Your task is to write out every line of the data exactly. Drop the pictures.

Document images with source code
[Start of section]
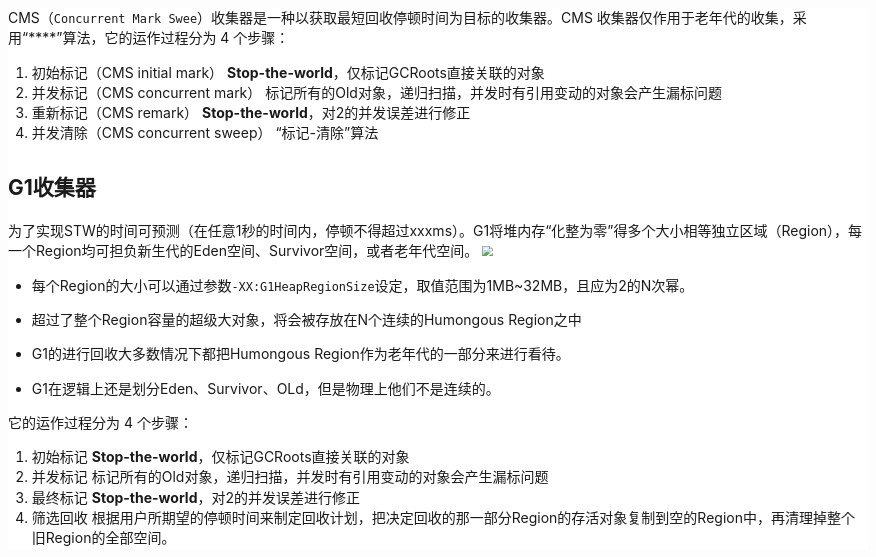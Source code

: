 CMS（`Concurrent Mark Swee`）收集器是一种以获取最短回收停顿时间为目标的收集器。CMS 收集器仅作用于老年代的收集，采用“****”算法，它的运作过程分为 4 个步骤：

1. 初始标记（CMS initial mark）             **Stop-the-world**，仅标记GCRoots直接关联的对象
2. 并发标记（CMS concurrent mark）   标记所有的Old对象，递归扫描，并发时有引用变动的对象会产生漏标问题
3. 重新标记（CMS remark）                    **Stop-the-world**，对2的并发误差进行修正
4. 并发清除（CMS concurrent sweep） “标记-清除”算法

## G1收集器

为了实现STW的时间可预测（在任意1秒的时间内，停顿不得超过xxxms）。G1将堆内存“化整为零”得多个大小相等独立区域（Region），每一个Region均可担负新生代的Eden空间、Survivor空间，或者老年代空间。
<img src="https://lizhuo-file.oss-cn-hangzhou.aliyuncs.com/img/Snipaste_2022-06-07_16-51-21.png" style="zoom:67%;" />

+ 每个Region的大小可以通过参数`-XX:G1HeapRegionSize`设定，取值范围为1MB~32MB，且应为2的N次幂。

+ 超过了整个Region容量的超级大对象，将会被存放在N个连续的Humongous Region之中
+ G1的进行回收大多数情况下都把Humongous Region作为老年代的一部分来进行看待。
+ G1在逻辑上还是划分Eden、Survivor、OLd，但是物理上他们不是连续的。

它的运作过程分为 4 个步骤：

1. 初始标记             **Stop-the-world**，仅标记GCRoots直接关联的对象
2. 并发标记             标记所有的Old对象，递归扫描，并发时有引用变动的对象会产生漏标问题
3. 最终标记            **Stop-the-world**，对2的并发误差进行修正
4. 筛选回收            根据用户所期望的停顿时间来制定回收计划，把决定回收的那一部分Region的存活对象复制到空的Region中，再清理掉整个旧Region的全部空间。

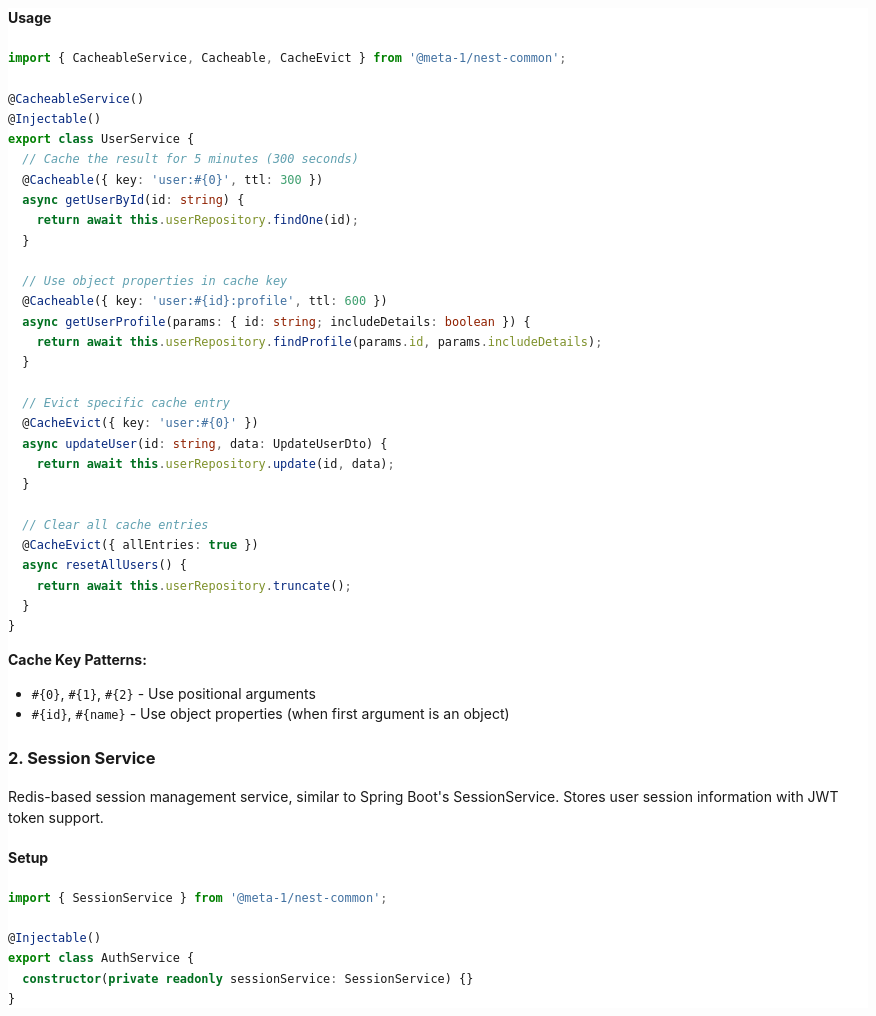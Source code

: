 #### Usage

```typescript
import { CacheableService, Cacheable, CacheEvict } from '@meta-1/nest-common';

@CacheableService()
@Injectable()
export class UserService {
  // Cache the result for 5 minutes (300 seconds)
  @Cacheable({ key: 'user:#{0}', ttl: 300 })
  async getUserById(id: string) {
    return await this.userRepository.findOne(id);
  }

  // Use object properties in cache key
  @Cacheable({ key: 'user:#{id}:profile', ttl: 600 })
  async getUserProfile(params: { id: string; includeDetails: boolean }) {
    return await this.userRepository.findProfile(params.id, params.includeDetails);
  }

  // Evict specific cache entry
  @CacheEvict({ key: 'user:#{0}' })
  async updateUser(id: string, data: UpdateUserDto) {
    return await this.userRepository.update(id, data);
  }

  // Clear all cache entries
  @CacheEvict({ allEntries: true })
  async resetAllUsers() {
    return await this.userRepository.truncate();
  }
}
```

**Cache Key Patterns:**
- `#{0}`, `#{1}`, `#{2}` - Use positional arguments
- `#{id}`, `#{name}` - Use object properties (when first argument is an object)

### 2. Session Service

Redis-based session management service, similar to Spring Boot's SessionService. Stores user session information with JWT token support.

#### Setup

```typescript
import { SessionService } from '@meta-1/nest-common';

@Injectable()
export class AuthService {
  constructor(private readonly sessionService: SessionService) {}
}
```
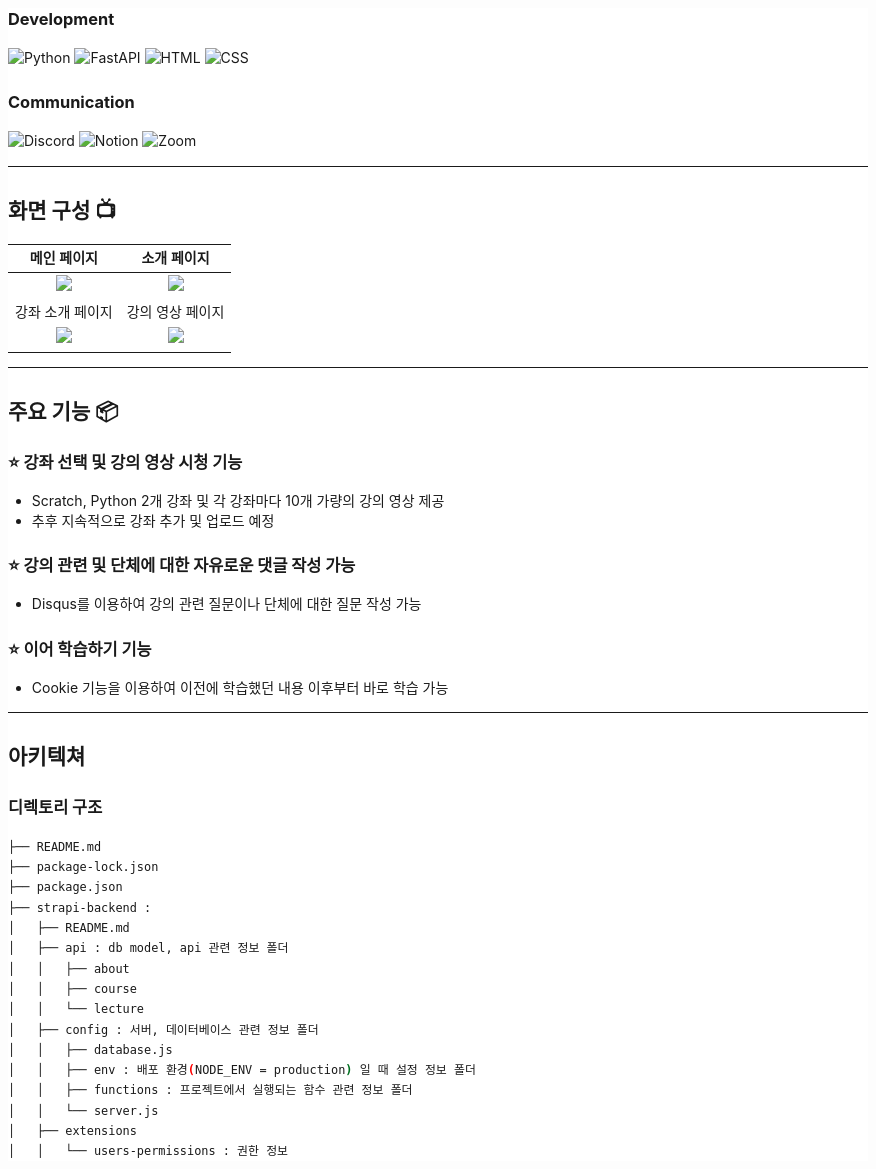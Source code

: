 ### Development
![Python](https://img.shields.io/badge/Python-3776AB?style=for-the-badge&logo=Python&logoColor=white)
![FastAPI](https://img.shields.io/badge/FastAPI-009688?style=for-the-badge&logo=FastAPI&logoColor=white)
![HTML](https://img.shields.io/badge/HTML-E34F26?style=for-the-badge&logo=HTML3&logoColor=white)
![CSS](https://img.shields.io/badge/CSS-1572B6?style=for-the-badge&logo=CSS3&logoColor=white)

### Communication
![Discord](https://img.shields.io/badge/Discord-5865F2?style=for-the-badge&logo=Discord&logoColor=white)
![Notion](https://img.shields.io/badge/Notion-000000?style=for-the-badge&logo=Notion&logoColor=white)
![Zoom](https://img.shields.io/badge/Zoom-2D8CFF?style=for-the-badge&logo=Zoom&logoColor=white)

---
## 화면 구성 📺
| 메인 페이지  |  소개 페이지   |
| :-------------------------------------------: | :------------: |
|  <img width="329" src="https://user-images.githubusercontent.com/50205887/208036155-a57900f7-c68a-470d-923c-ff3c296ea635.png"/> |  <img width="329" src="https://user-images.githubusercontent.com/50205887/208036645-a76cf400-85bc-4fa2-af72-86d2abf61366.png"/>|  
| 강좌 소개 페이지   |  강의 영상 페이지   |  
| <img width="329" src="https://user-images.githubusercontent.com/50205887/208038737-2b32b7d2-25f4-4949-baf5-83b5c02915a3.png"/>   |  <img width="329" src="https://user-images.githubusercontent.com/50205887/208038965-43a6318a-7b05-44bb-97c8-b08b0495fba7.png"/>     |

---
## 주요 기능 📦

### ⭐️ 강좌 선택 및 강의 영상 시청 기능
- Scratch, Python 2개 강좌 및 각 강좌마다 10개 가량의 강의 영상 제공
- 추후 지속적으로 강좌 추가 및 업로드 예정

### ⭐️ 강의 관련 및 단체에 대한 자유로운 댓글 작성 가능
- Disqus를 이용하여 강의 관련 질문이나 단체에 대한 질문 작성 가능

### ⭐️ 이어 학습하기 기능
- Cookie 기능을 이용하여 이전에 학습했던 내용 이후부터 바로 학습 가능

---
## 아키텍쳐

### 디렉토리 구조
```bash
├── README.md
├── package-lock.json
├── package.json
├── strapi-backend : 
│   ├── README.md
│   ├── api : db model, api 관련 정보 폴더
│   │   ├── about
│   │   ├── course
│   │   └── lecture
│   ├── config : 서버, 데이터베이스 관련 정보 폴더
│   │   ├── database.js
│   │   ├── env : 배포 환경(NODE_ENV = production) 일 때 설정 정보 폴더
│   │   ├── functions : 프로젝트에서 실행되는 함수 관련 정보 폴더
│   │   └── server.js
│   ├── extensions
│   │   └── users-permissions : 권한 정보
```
[End of section]
Task response:
Source code

: CMS（`Concurrent Mark Swee`）收集器是一种以获取最短回收停顿时间为目标的收集器。CMS 收集器仅作用于老年代的收集，采用“****”算法，它的运作过程分为 4 个步骤：

1. 初始标记（CMS initial mark）             **Stop-the-world**，仅标记GCRoots直接关联的对象
2. 并发标记（CMS concurrent mark）   标记所有的Old对象，递归扫描，并发时有引用变动的对象会产生漏标问题
3. 重新标记（CMS remark）                    **Stop-the-world**，对2的并发误差进行修正
4. 并发清除（CMS concurrent sweep） “标记-清除”算法

## G1收集器

为了实现STW的时间可预测（在任意1秒的时间内，停顿不得超过xxxms）。G1将堆内存“化整为零”得多个大小相等独立区域（Region），每一个Region均可担负新生代的Eden空间、Survivor空间，或者老年代空间。
<img src="https://lizhuo-file.oss-cn-hangzhou.aliyuncs.com/img/Snipaste_2022-06-07_16-51-21.png" style="zoom:67%;" />

+ 每个Region的大小可以通过参数`-XX:G1HeapRegionSize`设定，取值范围为1MB~32MB，且应为2的N次幂。

+ 超过了整个Region容量的超级大对象，将会被存放在N个连续的Humongous Region之中
+ G1的进行回收大多数情况下都把Humongous Region作为老年代的一部分来进行看待。
+ G1在逻辑上还是划分Eden、Survivor、OLd，但是物理上他们不是连续的。

它的运作过程分为 4 个步骤：

1. 初始标记             **Stop-the-world**，仅标记GCRoots直接关联的对象
2. 并发标记             标记所有的Old对象，递归扫描，并发时有引用变动的对象会产生漏标问题
3. 最终标记            **Stop-the-world**，对2的并发误差进行修正
4. 筛选回收            根据用户所期望的停顿时间来制定回收计划，把决定回收的那一部分Region的存活对象复制到空的Region中，再清理掉整个旧Region的全部空间。

Source code

: #### Usage

```typescript
import { CacheableService, Cacheable, CacheEvict } from '@meta-1/nest-common';

@CacheableService()
@Injectable()
export class UserService {
  // Cache the result for 5 minutes (300 seconds)
  @Cacheable({ key: 'user:#{0}', ttl: 300 })
  async getUserById(id: string) {
    return await this.userRepository.findOne(id);
  }

  // Use object properties in cache key
  @Cacheable({ key: 'user:#{id}:profile', ttl: 600 })
  async getUserProfile(params: { id: string; includeDetails: boolean }) {
    return await this.userRepository.findProfile(params.id, params.includeDetails);
  }

  // Evict specific cache entry
  @CacheEvict({ key: 'user:#{0}' })
  async updateUser(id: string, data: UpdateUserDto) {
    return await this.userRepository.update(id, data);
  }

  // Clear all cache entries
  @CacheEvict({ allEntries: true })
  async resetAllUsers() {
    return await this.userRepository.truncate();
  }
}
```

**Cache Key Patterns:**
- `#{0}`, `#{1}`, `#{2}` - Use positional arguments
- `#{id}`, `#{name}` - Use object properties (when first argument is an object)

### 2. Session Service

Redis-based session management service, similar to Spring Boot's SessionService. Stores user session information with JWT token support.

#### Setup

```typescript
import { SessionService } from '@meta-1/nest-common';

@Injectable()
export class AuthService {
  constructor(private readonly sessionService: SessionService) {}
}
```
Source code

: ### Development
![Python](https://img.shields.io/badge/Python-3776AB?style=for-the-badge&logo=Python&logoColor=white)
![FastAPI](https://img.shields.io/badge/FastAPI-009688?style=for-the-badge&logo=FastAPI&logoColor=white)
![HTML](https://img.shields.io/badge/HTML-E34F26?style=for-the-badge&logo=HTML3&logoColor=white)
![CSS](https://img.shields.io/badge/CSS-1572B6?style=for-the-badge&logo=CSS3&logoColor=white)

### Communication
![Discord](https://img.shields.io/badge/Discord-5865F2?style=for-the-badge&logo=Discord&logoColor=white)
![Notion](https://img.shields.io/badge/Notion-000000?style=for-the-badge&logo=Notion&logoColor=white)
![Zoom](https://img.shields.io/badge/Zoom-2D8CFF?style=for-the-badge&logo=Zoom&logoColor=white)

---
## 화면 구성 📺
| 메인 페이지  |  소개 페이지   |
| :-------------------------------------------: | :------------: |
|  <img width="329" src="https://user-images.githubusercontent.com/50205887/208036155-a57900f7-c68a-470d-923c-ff3c296ea635.png"/> |  <img width="329" src="https://user-images.githubusercontent.com/50205887/208036645-a76cf400-85bc-4fa2-af72-86d2abf61366.png"/>|  
| 강좌 소개 페이지   |  강의 영상 페이지   |  
| <img width="329" src="https://user-images.githubusercontent.com/50205887/208038737-2b32b7d2-25f4-4949-baf5-83b5c02915a3.png"/>   |  <img width="329" src="https://user-images.githubusercontent.com/50205887/208038965-43a6318a-7b05-44bb-97c8-b08b0495fba7.png"/>     |

---
## 주요 기능 📦

### ⭐️ 강좌 선택 및 강의 영상 시청 기능
- Scratch, Python 2개 강좌 및 각 강좌마다 10개 가량의 강의 영상 제공
- 추후 지속적으로 강좌 추가 및 업로드 예정

### ⭐️ 강의 관련 및 단체에 대한 자유로운 댓글 작성 가능
- Disqus를 이용하여 강의 관련 질문이나 단체에 대한 질문 작성 가능

### ⭐️ 이어 학습하기 기능
- Cookie 기능을 이용하여 이전에 학습했던 내용 이후부터 바로 학습 가능

---
## 아키텍쳐

### 디렉토리 구조
```bash
├── README.md
├── package-lock.json
├── package.json
├── strapi-backend : 
│   ├── README.md
│   ├── api : db model, api 관련 정보 폴더
│   │   ├── about
│   │   ├── course
│   │   └── lecture
│   ├── config : 서버, 데이터베이스 관련 정보 폴더
│   │   ├── database.js
│   │   ├── env : 배포 환경(NODE_ENV = production) 일 때 설정 정보 폴더
│   │   ├── functions : 프로젝트에서 실행되는 함수 관련 정보 폴더
│   │   └── server.js
│   ├── extensions
│   │   └── users-permissions : 권한 정보
```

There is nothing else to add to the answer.